2. Il suo cervello e minuscolo — e non gli crea problemi. Rapportato alla massa corporea, il cervello del lamantino e il piu piccolo di tutti i mammiferi. Un animale di 500 kg possiede un cervello di 300-400 grammi, liscio, con pochissime circonvoluzioni. Eppure, i lamantini apprendono, memorizzano percorsi migratori complessi, riconoscono individui e rispondono all'addestramento in cattivita con la stessa facilita dei delfini. La spiegazione probabile: l'assenza di predatori naturali (in eta adulta) non ha mai esercitato pressione selettiva a favore di un cervello grande — la lentezza e la calma bastano quando nessuno ti da la caccia.

3. Ha ispirato le sirene — ma soprattutto la delusione dei marinai. I navigatori portoghesi, spagnoli e arabi che costeggiavano l'Africa occidentale e i Caraibi tra il XV e il XVII secolo annotavano regolarmente avvistamenti di «donne di mare» o «pesci-donna». L'ordine dei Sirenidi porta ancora la traccia di questa confusione. Il dugongo dell'oceano Indiano e del Pacifico ha alimentato le stesse leggende dall'altra parte del mondo. L'annotazione piu celebre resta quella di Colombo, il quale, dopo mesi di navigazione, noto sobriamente che le tre sirene avvistate «non sono belle come si dice». Lo si capisce.

CONSIGLI PER FOTO E VIDEO

Il lamantino e un soggetto straordinario per il fotografo subacqueo alle prime armi. Non fugge, si muove appena, e vive in acque poco profonde dalla visibilita spesso eccellente — le condizioni ideali.

Obiettivo. Grandangolo consigliato. In custodia: 10-17 mm fisheye o 16-35 mm rettilineo. Con GoPro o equivalente: il campo nativo va benissimo. I primi piani sul muso (labbro prensile, vibrisse, occhio) sono tra i piu espressivi della fotografia naturalistica — un 60 mm macro in custodia puo riservare sorprese.

Luce. Nelle sorgenti della Florida, la luce naturale e spesso spettacolare: i raggi del sole mattutino attraversano l'acqua limpida e disegnano fasci luminosi attorno all'animale. E uno dei rari soggetti subacquei dove la luce ambiente basta per produrre immagini d'eccezione. Approfittare della prima ora del mattino, quando i lamantini sono ancora addormentati in superficie e la luce radente li scolpisce.

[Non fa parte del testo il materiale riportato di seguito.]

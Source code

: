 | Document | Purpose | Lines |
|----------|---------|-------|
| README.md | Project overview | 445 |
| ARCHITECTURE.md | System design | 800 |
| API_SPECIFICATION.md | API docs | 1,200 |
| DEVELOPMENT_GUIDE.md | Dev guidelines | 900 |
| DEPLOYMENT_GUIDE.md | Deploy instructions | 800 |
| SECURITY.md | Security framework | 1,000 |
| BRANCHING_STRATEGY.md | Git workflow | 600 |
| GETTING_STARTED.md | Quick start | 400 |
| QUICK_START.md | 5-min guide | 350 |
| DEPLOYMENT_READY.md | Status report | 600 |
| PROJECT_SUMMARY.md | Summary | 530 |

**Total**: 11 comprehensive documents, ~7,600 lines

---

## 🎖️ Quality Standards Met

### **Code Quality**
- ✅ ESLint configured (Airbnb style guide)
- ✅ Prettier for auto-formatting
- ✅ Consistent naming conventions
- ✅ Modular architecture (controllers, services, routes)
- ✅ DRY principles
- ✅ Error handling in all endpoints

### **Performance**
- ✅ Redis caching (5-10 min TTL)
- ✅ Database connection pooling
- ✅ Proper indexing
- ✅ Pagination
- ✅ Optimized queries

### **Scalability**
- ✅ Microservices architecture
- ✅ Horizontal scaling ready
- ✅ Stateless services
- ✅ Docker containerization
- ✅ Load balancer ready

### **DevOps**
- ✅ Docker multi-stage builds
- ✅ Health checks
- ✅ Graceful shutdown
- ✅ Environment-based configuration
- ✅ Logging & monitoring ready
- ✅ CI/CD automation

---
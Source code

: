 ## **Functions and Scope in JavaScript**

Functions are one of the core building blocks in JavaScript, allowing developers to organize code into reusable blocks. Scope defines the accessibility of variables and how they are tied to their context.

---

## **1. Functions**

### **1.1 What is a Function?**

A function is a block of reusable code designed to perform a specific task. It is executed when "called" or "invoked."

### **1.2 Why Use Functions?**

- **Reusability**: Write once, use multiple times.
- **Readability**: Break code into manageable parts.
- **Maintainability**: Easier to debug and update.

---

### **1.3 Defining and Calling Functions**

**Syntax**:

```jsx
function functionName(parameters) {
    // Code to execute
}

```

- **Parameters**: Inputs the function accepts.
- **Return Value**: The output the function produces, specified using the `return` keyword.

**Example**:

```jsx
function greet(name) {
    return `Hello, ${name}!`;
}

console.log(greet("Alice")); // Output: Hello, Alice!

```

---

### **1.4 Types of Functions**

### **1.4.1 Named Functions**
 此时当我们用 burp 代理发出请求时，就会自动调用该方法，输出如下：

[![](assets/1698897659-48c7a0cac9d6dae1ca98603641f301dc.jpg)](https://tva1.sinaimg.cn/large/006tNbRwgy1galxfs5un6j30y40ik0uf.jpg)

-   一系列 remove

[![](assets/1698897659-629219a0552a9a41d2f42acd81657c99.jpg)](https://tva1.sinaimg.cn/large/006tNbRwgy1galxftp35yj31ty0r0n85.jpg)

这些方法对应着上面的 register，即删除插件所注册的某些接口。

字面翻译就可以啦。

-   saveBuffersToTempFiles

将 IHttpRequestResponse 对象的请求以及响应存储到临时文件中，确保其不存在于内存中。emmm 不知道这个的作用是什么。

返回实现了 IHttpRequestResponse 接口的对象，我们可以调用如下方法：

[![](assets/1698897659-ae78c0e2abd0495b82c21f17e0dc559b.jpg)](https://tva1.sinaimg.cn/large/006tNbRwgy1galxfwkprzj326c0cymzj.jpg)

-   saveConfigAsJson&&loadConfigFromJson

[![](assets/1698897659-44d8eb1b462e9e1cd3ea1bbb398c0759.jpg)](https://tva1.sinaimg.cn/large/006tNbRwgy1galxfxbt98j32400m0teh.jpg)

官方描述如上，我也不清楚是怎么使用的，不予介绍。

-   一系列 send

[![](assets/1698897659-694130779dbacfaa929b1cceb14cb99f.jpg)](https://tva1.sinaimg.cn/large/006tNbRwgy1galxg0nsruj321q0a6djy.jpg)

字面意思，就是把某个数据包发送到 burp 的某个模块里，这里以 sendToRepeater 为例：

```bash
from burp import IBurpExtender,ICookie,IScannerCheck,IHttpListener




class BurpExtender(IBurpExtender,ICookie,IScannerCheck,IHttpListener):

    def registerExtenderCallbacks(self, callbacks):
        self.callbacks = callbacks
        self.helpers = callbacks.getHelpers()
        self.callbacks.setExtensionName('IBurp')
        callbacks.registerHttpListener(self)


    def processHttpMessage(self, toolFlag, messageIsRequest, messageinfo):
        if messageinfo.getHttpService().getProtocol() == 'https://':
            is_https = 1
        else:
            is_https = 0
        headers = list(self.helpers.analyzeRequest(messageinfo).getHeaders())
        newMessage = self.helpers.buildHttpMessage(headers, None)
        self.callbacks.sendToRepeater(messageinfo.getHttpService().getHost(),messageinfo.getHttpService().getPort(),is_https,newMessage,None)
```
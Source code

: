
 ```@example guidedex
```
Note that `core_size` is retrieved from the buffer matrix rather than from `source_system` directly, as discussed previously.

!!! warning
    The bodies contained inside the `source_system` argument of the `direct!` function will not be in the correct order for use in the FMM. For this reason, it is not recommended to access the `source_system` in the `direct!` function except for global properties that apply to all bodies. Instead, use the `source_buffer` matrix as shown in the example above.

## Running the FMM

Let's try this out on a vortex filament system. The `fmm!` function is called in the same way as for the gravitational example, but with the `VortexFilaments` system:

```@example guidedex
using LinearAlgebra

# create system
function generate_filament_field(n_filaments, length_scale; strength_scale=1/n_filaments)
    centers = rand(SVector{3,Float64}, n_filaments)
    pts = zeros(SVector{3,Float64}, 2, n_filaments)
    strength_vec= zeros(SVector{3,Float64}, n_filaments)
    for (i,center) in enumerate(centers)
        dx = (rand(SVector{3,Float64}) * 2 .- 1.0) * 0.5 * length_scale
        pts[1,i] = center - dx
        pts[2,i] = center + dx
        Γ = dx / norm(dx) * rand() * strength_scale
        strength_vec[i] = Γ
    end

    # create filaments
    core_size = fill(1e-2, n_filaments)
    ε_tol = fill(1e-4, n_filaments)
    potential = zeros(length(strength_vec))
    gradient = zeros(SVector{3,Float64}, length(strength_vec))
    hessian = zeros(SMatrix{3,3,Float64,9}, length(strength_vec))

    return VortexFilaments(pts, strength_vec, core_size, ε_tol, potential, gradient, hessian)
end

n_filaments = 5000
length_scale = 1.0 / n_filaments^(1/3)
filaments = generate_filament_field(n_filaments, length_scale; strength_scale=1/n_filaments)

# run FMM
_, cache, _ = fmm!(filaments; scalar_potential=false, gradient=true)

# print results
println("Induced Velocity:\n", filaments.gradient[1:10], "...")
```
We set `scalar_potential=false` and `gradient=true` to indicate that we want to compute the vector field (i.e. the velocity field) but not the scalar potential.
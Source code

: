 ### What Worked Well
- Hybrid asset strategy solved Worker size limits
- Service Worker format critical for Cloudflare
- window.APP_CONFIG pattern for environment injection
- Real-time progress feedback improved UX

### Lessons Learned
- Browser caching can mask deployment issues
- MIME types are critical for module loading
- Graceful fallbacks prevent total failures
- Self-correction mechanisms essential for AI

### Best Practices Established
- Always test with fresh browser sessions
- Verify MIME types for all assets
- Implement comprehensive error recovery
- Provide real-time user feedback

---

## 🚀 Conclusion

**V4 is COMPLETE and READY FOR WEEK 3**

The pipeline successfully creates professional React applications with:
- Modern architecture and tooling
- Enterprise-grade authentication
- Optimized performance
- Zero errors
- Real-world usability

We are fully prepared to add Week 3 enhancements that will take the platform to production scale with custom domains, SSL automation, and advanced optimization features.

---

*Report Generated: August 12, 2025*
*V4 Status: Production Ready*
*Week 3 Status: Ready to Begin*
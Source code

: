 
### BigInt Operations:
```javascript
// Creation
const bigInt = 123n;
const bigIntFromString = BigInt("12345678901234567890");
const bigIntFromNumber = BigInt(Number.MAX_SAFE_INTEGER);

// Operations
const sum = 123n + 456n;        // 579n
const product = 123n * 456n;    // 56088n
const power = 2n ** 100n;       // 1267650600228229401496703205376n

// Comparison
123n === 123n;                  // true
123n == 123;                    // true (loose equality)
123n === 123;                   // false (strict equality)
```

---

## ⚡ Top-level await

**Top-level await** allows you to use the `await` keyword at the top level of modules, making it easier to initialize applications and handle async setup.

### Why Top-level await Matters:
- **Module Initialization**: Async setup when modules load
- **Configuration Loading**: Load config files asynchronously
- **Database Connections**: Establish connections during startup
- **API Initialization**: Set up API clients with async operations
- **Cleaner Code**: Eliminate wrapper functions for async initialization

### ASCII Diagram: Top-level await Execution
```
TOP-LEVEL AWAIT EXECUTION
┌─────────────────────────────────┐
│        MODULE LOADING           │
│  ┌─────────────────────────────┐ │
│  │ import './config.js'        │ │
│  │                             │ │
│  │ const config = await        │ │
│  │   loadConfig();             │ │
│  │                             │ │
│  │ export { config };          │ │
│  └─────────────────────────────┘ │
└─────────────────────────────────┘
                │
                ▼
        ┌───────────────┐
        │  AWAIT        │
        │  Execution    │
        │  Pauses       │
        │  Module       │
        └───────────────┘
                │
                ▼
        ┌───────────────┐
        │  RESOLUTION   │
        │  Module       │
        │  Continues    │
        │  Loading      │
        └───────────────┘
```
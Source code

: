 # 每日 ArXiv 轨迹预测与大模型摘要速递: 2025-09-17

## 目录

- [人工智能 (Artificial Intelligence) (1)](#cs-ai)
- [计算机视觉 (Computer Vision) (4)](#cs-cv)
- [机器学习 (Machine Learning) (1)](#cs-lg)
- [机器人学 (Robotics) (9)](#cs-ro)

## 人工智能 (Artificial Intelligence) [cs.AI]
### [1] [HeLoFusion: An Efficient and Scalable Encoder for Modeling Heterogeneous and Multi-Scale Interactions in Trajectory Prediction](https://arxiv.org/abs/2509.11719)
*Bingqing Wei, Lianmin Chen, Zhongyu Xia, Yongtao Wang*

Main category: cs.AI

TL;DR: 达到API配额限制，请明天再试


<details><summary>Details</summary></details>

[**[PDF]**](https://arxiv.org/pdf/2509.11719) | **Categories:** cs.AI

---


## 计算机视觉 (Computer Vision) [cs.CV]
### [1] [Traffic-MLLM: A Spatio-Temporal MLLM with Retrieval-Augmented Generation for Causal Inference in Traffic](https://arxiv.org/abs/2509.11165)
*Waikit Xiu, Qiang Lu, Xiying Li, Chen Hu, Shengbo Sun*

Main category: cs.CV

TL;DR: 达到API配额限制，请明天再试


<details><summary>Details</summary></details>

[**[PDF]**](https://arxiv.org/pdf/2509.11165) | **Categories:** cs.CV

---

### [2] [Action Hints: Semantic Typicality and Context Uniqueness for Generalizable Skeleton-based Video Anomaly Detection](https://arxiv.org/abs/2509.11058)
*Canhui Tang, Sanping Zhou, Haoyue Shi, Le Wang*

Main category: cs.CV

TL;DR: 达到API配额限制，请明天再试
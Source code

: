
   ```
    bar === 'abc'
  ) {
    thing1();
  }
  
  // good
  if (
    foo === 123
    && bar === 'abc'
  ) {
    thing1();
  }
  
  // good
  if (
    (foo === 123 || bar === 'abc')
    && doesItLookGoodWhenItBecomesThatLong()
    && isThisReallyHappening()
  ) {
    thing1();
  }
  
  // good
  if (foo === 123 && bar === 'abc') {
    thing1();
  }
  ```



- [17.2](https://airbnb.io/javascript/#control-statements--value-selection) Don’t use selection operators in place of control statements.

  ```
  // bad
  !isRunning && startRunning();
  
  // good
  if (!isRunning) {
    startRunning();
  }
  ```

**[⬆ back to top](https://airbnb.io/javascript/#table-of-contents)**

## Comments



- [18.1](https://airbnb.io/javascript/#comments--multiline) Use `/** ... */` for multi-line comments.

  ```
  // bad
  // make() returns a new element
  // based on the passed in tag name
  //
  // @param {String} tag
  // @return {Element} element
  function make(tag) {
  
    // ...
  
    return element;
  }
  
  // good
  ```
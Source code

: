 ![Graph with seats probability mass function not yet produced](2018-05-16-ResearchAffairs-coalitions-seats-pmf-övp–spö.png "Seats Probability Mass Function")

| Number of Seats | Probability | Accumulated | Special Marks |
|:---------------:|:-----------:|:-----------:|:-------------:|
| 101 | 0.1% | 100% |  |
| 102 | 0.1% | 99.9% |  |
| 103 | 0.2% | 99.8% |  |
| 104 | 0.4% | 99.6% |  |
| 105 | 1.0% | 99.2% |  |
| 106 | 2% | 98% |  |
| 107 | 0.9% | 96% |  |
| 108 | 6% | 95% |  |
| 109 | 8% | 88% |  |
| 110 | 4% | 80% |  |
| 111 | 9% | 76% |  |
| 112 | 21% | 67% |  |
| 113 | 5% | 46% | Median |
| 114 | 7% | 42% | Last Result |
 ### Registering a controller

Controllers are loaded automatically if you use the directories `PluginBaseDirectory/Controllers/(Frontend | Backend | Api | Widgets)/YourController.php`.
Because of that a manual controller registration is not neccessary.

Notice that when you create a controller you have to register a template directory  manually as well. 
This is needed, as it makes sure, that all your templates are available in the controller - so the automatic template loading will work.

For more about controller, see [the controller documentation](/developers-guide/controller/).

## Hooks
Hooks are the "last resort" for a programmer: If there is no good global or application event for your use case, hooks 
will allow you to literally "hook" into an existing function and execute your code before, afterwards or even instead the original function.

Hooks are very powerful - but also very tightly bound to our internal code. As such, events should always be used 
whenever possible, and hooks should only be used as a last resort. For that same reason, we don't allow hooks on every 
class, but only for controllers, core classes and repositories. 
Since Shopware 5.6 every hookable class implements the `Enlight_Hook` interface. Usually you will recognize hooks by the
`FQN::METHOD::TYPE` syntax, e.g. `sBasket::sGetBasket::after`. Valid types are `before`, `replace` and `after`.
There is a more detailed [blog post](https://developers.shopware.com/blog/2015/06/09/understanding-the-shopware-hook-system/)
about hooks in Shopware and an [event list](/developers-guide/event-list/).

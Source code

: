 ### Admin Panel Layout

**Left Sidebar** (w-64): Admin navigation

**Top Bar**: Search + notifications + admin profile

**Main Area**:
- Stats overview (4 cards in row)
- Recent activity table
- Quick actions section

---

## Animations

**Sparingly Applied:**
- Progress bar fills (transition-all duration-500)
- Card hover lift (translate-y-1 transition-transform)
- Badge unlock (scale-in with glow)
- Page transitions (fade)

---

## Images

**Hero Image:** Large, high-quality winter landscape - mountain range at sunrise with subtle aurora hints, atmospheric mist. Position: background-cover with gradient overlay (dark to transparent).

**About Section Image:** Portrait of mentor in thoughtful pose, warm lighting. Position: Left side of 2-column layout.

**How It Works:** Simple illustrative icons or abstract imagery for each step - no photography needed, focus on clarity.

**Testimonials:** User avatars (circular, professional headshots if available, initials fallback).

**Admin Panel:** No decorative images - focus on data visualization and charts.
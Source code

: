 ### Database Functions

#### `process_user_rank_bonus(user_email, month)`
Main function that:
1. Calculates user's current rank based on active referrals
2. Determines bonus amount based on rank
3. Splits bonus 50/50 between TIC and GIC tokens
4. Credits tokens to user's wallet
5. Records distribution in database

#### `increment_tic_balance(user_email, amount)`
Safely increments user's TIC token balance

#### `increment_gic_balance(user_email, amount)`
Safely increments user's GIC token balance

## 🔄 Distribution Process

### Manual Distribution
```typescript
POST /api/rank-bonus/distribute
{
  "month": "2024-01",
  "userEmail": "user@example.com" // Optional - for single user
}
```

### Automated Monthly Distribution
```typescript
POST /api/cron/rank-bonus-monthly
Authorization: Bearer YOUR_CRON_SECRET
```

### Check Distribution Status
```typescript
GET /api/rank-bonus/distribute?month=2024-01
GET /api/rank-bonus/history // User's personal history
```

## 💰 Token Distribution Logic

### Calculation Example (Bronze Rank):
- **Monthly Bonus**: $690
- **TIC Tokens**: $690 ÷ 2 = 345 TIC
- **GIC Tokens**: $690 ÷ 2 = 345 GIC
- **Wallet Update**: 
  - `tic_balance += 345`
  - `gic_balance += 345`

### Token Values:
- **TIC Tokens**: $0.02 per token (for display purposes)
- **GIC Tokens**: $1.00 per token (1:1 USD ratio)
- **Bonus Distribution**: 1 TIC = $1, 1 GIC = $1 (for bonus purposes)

Avvicinamento. La regola d'oro, soprattutto in Florida: la passivita. Lasciarsi galleggiare in superficie, immobili, maschera in acqua. E il lamantino a venire — e viene spesso. I giovani sono particolarmente curiosi e possono avvicinarsi fino al contatto. Non toccarli, non accarezzarli: e illegale negli Stati Uniti (multa fino a 50 000 $) e disturbante per l'animale.

Errore classico. Pinneggiare verso l'animale. Un lamantino in fuga non torna — e i colpi di pinna sollevano il sedimento delle sorgenti, rovinando la visibilita per tutti. La tecnica migliore e lasciarsi trasportare dalla corrente nei bracci del fiume dove i lamantini brucano, pinneggiando il meno possibile.